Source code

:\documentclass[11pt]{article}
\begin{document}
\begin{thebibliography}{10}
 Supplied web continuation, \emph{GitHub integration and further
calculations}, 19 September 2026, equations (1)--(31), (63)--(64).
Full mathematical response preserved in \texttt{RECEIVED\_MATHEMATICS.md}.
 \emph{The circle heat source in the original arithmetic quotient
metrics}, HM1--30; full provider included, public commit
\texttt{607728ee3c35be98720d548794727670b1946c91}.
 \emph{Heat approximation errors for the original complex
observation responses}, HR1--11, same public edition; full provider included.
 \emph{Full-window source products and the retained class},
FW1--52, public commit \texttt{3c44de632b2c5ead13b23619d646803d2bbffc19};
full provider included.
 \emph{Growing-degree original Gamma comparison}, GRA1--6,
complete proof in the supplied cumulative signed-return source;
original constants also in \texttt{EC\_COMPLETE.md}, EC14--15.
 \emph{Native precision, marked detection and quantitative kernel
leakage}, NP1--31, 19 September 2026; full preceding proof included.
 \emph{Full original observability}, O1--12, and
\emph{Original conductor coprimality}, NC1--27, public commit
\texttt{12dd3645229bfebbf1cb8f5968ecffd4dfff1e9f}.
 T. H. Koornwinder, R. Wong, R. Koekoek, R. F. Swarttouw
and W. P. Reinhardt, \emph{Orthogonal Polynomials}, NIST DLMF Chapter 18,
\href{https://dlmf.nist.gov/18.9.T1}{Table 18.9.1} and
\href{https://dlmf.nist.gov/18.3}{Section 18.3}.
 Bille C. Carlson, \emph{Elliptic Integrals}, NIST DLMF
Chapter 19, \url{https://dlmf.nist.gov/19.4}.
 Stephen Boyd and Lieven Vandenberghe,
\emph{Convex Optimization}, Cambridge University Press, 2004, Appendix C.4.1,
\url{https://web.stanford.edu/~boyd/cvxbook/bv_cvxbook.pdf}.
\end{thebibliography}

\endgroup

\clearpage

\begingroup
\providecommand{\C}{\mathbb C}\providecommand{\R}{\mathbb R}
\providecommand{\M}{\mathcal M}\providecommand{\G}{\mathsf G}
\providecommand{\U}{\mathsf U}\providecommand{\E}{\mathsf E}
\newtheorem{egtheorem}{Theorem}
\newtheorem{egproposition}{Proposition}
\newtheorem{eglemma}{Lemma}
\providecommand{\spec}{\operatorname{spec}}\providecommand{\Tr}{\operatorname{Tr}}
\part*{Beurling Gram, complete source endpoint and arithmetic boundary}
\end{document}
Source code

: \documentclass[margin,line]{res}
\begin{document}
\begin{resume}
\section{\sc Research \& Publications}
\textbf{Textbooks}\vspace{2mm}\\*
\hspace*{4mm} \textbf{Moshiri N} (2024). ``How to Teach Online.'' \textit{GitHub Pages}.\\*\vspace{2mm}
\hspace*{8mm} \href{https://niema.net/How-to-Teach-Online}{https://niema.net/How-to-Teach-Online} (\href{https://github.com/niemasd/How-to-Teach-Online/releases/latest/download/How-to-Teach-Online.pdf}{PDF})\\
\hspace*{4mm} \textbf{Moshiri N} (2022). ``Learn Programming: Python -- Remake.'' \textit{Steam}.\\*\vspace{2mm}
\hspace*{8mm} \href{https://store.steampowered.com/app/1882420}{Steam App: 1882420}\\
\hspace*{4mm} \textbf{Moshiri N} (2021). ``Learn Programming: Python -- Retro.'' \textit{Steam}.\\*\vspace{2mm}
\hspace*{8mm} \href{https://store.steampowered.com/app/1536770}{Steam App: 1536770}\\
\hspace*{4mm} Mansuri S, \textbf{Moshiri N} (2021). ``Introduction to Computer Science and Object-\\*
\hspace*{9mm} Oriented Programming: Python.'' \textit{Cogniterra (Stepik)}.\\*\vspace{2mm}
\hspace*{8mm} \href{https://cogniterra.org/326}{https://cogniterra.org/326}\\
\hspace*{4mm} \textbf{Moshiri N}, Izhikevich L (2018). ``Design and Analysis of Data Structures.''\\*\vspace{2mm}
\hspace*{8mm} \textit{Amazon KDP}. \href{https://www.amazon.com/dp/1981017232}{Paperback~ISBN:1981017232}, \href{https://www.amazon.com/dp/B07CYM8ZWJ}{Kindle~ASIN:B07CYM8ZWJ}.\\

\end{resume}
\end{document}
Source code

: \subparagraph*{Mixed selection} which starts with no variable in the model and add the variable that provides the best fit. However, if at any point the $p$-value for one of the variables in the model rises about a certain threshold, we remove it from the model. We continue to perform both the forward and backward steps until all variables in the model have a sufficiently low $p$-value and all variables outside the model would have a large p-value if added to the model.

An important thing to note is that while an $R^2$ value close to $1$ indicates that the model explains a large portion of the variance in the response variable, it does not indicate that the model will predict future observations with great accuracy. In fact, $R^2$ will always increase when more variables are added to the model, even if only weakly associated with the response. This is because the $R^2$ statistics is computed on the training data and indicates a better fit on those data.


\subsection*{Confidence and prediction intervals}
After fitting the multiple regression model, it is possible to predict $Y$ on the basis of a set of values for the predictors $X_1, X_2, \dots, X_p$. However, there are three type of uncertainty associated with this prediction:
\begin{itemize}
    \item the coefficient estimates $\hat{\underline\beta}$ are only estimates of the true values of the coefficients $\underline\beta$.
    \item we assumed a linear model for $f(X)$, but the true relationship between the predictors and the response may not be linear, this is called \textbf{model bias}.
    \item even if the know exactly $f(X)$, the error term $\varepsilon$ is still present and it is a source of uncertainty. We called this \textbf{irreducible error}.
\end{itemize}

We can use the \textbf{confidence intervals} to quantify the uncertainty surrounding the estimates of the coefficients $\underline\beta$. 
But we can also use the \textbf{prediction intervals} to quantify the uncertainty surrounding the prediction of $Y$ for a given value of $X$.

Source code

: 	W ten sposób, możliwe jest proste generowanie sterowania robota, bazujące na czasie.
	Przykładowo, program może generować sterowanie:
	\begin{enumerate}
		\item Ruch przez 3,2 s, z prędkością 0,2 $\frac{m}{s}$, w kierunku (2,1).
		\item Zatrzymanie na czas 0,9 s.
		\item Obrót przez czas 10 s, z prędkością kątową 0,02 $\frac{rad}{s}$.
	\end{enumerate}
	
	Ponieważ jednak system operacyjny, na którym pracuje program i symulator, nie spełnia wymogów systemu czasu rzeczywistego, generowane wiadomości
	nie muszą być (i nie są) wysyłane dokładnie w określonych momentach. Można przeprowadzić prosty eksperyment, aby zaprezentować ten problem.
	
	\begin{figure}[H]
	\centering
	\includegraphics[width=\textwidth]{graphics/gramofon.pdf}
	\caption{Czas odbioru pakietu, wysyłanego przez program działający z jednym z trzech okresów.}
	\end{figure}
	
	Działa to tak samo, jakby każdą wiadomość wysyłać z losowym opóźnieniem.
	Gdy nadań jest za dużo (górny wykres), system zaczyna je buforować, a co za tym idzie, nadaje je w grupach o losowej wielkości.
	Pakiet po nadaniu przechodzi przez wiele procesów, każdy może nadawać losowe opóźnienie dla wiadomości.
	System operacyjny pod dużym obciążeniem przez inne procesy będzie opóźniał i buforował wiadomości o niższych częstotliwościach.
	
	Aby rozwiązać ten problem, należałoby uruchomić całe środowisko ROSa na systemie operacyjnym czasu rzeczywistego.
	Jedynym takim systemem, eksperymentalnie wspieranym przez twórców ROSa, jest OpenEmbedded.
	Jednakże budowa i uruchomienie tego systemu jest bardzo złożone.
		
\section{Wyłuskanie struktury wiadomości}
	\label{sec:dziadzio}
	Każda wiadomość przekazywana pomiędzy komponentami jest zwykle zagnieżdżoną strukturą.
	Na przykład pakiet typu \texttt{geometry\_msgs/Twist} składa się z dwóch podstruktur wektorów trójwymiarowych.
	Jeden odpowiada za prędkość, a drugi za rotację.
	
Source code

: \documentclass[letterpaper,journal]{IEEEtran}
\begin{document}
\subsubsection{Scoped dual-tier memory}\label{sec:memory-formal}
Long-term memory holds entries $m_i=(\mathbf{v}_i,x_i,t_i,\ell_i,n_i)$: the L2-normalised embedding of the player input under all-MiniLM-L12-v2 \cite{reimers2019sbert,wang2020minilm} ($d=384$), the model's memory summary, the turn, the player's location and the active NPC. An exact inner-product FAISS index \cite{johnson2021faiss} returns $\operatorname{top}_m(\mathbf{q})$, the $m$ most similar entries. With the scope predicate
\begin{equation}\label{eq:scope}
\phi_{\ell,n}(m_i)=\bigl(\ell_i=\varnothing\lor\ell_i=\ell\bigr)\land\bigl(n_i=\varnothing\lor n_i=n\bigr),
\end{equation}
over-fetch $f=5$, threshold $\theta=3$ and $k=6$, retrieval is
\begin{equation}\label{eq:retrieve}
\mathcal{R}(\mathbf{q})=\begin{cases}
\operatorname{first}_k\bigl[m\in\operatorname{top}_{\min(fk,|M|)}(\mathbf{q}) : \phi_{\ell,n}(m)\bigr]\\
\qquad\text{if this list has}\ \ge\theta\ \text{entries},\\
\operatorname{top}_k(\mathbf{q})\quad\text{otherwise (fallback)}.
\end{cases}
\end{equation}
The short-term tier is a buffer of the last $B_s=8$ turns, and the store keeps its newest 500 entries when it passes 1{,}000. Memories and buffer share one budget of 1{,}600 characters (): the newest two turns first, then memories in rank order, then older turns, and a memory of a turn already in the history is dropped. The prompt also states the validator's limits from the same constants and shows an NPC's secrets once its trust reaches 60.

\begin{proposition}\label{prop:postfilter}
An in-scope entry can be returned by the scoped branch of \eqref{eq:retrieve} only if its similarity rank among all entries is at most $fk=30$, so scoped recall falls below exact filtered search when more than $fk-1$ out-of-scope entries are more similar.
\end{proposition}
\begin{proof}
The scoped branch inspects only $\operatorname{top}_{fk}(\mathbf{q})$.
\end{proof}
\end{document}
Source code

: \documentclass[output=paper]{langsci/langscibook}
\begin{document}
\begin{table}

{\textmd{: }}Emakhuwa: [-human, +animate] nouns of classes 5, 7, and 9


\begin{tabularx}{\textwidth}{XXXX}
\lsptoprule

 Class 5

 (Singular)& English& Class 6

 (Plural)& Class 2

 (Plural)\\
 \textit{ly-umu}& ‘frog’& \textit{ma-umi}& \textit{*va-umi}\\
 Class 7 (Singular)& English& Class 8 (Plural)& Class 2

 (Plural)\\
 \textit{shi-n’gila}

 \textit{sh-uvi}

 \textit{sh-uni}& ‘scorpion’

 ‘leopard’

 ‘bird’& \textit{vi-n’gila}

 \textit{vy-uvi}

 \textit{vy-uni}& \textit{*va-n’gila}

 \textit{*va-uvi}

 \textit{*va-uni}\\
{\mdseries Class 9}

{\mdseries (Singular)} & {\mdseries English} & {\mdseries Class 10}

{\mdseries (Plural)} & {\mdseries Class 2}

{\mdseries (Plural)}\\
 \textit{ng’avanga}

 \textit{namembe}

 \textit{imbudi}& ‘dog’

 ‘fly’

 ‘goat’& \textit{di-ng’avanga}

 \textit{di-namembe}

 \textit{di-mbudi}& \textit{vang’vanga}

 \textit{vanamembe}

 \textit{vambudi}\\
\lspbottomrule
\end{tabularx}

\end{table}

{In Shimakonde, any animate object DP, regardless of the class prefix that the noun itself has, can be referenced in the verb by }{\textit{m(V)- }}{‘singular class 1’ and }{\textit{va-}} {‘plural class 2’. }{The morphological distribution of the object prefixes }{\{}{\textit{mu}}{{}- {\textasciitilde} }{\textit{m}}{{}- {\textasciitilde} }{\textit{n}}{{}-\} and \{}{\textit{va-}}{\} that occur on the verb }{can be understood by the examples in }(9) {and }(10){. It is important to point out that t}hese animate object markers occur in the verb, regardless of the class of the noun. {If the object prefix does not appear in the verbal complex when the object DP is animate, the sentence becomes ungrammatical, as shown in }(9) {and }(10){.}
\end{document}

★ ★ ★ ★ ★

Problem
Look through the records and give only the number of lines where the string "quantify" appears.

Written answer
2